*What to work on:* Your output should be an exact copy of the records, with no pictures in it.

━━━━━━━━

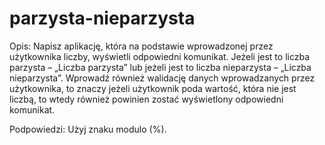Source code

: # parzysta-nieparzysta

Opis:
Napisz aplikację, która na podstawie wprowadzonej przez użytkownika liczby, wyświetli odpowiedni komunikat. Jeżeli jest to liczba parzysta – „Liczba parzysta” lub jeżeli jest to liczba nieparzysta – „Liczba nieparzysta”. Wprowadź również walidację danych wprowadzanych przez użytkownika, to znaczy jeżeli użytkownik poda wartość, która nie jest liczbą, to wtedy również powinien zostać wyświetlony odpowiedni komunikat.

Podpowiedzi:
Użyj znaku modulo (%).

━━━━━━━━

*Task response:*
Source code

: # parzysta-nieparzysta

Opis:
Napisz aplikację, która na podstawie wprowadzonej przez użytkownika liczby, wyświetli odpowiedni komunikat. Jeżeli jest to liczba parzysta – „Liczba parzysta” lub jeżeli jest to liczba nieparzysta – „Liczba nieparzysta”. Wprowadź również walidację danych wprowadzanych przez użytkownika, to znaczy jeżeli użytkownik poda wartość, która nie jest liczbą, to wtedy również powinien zostać wyświetlony odpowiedni komunikat.

Podpowiedzi:
Użyj znaku modulo (%).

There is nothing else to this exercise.